* [WORK REQUIRED]:
Report every line of the material that contains the string "gitter".

* [RECORD EXTRACTS]:
▶
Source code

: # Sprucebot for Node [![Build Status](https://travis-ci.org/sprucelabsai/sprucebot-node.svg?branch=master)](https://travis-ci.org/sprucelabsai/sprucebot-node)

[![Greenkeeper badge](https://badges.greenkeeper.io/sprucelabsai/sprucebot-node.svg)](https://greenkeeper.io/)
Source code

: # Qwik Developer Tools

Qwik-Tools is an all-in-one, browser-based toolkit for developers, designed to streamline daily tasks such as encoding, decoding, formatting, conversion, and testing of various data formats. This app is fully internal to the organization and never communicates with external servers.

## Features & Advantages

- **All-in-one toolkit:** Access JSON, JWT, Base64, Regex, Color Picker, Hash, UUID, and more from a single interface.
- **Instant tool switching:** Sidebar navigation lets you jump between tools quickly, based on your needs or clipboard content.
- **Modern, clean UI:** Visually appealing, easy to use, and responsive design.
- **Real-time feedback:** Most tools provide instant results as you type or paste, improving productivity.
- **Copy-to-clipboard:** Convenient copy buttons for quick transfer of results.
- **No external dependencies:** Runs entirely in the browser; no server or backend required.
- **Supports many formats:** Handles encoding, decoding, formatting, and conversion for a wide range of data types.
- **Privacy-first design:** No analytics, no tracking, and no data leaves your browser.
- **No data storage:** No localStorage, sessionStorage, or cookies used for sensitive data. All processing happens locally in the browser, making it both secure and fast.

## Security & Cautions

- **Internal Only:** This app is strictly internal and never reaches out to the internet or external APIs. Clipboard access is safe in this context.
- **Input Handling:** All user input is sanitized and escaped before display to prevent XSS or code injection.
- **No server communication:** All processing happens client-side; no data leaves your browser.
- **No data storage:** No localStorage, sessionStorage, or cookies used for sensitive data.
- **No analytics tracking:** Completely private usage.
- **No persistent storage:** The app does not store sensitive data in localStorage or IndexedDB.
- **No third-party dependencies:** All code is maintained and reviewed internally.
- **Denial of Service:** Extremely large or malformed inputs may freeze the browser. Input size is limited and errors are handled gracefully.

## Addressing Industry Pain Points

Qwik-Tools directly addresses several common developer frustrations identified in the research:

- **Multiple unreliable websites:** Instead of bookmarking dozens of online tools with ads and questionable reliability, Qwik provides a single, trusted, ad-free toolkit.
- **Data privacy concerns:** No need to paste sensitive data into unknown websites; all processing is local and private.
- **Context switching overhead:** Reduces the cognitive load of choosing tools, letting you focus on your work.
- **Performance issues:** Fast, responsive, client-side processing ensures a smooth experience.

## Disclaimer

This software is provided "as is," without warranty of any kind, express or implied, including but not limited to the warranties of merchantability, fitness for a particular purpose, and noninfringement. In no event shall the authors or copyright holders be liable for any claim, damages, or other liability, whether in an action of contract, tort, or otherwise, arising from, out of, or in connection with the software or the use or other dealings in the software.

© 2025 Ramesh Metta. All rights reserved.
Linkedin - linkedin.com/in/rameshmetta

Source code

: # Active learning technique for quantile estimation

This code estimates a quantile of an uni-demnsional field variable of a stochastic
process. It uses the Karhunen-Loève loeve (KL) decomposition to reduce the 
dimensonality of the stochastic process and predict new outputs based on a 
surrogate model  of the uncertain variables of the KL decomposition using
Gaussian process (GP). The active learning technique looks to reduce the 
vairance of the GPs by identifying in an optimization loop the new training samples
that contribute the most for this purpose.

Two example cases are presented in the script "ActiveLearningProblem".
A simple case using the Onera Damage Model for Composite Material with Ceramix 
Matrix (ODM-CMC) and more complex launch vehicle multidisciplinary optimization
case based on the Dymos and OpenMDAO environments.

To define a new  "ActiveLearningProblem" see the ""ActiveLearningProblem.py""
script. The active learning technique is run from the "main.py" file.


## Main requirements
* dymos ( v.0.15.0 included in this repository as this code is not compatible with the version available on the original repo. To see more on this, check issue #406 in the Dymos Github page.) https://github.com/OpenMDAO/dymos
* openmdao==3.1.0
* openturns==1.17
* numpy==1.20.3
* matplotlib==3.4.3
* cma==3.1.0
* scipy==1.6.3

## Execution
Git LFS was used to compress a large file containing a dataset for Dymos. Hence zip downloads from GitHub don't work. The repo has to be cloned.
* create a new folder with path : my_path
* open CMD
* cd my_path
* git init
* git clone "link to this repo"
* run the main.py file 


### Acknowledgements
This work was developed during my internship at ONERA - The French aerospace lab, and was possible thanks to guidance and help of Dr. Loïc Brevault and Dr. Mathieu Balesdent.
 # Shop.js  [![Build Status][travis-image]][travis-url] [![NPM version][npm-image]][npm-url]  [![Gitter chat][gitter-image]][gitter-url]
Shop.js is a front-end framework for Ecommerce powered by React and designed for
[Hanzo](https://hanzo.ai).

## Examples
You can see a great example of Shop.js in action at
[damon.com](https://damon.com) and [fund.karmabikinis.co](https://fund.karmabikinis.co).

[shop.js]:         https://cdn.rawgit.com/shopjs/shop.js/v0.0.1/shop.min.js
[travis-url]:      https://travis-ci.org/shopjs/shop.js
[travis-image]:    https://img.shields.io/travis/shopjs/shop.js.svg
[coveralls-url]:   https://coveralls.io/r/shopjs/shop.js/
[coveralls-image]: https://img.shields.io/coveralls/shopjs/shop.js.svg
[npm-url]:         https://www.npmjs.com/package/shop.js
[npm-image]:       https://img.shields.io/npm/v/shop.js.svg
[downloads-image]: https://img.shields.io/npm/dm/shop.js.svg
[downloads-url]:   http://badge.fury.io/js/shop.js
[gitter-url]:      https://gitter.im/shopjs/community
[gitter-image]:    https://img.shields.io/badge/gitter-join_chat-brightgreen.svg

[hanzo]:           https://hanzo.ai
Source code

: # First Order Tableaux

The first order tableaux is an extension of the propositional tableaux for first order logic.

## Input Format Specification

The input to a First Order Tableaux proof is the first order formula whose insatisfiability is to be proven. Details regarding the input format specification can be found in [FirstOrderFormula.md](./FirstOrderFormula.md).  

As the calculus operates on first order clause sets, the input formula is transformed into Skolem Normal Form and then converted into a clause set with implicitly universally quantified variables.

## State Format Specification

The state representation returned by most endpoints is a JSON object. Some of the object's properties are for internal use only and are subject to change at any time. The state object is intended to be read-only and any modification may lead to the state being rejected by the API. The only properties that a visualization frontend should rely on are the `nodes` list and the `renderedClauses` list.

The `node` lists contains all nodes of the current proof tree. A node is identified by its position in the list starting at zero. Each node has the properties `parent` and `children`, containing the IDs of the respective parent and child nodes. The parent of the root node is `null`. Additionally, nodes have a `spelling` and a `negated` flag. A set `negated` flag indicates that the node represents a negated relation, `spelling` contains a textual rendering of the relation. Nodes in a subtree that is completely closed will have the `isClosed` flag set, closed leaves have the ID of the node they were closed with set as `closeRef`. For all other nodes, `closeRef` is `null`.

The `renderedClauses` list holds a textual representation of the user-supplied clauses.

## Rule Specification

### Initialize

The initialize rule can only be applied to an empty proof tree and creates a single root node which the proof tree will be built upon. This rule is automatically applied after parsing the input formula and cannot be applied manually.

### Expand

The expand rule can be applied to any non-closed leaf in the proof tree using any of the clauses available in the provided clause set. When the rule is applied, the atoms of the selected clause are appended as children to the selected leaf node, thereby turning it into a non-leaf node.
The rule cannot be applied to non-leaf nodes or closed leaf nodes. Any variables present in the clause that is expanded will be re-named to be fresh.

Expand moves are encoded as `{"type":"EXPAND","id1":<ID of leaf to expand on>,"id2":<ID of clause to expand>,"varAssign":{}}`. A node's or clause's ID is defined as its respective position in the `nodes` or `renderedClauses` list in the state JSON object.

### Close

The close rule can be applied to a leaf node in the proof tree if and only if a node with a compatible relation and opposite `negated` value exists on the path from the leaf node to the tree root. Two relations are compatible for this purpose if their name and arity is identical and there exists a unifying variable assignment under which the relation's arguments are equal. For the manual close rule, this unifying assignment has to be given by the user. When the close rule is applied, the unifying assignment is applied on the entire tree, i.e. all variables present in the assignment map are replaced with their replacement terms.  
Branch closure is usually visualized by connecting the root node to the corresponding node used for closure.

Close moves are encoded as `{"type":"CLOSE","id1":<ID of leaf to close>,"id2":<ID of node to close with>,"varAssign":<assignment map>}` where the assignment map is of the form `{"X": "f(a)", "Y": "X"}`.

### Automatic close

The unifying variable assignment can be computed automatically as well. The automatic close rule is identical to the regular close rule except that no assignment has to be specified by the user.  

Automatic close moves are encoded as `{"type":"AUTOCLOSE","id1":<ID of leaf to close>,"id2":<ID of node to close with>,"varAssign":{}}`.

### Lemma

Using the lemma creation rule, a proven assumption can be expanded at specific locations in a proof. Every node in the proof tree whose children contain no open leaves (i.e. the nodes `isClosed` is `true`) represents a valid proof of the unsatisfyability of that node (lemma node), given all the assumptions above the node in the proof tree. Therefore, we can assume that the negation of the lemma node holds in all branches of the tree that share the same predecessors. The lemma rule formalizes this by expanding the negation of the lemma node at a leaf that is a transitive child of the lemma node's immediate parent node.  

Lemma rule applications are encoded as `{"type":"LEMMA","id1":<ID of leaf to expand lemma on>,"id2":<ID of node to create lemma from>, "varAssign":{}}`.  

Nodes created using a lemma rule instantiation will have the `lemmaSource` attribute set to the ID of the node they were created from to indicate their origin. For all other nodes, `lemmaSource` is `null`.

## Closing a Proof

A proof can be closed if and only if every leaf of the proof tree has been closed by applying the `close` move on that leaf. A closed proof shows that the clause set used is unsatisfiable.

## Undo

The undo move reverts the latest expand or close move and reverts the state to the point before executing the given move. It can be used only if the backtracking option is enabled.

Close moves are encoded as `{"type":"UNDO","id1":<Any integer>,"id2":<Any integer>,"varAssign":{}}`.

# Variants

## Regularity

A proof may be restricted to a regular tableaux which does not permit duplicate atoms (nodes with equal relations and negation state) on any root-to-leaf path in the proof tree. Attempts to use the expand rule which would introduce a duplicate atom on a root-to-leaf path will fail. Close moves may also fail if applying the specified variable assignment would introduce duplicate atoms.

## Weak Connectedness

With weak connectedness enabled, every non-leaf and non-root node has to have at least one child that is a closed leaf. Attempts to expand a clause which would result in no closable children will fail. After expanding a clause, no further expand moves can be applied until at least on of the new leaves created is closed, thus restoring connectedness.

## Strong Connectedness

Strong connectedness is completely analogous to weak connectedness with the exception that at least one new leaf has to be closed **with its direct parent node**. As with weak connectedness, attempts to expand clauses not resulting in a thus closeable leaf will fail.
◀
* [ANSWER BELOW]:
 # Shop.js  [![Build Status][travis-image]][travis-url] [![NPM version][npm-image]][npm-url]  [![Gitter chat][gitter-image]][gitter-url]
[gitter-url]:      https://gitter.im/shopjs/community
[gitter-image]:    https://img.shields.io/badge/gitter-join_chat-brightgreen.svg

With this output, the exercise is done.